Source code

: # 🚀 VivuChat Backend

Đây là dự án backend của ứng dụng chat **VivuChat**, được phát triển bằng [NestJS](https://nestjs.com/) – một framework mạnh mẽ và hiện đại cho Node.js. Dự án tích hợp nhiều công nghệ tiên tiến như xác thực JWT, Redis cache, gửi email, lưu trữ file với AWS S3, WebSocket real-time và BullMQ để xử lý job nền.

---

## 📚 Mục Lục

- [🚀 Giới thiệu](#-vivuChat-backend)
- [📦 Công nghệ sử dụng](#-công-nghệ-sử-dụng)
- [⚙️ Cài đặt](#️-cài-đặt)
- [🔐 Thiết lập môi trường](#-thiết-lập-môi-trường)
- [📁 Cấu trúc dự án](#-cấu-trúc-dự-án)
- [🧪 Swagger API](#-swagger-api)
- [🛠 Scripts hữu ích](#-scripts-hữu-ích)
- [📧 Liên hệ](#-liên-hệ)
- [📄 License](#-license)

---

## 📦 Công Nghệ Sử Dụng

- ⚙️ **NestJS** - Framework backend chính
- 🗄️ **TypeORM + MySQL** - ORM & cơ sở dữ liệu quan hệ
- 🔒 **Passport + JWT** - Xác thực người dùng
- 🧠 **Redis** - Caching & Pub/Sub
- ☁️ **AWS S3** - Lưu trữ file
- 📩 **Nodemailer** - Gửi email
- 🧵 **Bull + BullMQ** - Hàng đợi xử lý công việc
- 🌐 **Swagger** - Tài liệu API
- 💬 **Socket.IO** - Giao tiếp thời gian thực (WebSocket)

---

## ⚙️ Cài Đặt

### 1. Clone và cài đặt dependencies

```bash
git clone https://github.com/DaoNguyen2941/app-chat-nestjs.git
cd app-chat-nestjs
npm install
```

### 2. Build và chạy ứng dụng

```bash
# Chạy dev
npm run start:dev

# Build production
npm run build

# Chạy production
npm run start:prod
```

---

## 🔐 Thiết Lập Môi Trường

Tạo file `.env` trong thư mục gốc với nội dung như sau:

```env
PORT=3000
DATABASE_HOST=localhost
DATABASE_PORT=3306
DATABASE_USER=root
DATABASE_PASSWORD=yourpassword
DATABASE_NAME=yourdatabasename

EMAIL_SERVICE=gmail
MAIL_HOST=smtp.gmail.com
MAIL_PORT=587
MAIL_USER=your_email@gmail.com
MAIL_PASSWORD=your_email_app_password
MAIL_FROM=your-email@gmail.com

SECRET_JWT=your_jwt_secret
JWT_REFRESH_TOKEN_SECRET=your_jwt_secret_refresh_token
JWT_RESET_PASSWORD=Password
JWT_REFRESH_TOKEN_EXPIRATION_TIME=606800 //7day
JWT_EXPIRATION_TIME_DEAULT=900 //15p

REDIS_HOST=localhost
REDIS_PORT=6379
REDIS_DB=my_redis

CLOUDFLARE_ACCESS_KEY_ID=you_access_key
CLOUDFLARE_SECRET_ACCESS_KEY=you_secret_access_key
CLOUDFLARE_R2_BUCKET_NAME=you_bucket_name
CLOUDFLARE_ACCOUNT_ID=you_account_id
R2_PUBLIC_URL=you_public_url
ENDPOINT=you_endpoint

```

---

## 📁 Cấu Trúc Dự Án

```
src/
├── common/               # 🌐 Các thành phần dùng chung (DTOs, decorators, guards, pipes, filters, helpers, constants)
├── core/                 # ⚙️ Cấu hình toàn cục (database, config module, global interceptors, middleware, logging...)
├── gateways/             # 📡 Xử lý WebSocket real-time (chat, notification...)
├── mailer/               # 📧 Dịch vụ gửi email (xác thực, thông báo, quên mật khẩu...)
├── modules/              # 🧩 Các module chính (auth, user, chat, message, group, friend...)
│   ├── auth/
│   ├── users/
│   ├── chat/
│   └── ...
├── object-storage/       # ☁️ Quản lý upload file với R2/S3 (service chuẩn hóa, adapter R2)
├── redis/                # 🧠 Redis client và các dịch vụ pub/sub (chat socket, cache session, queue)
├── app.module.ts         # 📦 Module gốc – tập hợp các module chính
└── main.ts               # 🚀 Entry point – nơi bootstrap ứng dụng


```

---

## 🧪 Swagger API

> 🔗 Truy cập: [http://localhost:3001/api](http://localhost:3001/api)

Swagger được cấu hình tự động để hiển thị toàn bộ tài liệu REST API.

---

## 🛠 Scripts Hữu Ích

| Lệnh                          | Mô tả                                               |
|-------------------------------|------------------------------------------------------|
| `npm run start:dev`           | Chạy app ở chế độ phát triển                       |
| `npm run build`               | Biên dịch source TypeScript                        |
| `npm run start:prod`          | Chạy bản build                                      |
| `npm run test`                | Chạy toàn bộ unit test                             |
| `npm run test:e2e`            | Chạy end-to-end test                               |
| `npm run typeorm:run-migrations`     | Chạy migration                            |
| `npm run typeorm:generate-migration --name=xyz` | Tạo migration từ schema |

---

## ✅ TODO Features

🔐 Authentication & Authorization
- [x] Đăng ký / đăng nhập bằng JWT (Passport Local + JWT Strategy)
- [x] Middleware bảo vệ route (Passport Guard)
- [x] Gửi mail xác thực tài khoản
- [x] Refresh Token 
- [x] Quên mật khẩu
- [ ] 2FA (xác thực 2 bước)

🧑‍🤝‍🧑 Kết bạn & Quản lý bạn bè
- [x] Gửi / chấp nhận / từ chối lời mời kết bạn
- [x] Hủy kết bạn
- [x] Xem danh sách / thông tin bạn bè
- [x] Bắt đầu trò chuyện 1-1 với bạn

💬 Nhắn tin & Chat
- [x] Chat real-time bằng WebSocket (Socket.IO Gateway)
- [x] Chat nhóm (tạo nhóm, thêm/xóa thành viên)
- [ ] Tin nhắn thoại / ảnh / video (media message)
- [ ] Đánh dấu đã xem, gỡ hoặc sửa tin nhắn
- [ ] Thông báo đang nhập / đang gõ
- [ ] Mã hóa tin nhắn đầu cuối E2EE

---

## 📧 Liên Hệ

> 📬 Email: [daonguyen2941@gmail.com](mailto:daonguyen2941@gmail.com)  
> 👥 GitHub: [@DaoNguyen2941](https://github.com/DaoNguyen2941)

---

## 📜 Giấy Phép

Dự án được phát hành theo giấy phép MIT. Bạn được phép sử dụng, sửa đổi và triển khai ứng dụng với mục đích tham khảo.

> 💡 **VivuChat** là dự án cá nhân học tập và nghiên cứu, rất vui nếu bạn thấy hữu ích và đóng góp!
-*-*-
[Problem statement] Where the string "Passport" occurs in a line above, count that line, and report solely the final figure.

[Response for this exercise] 3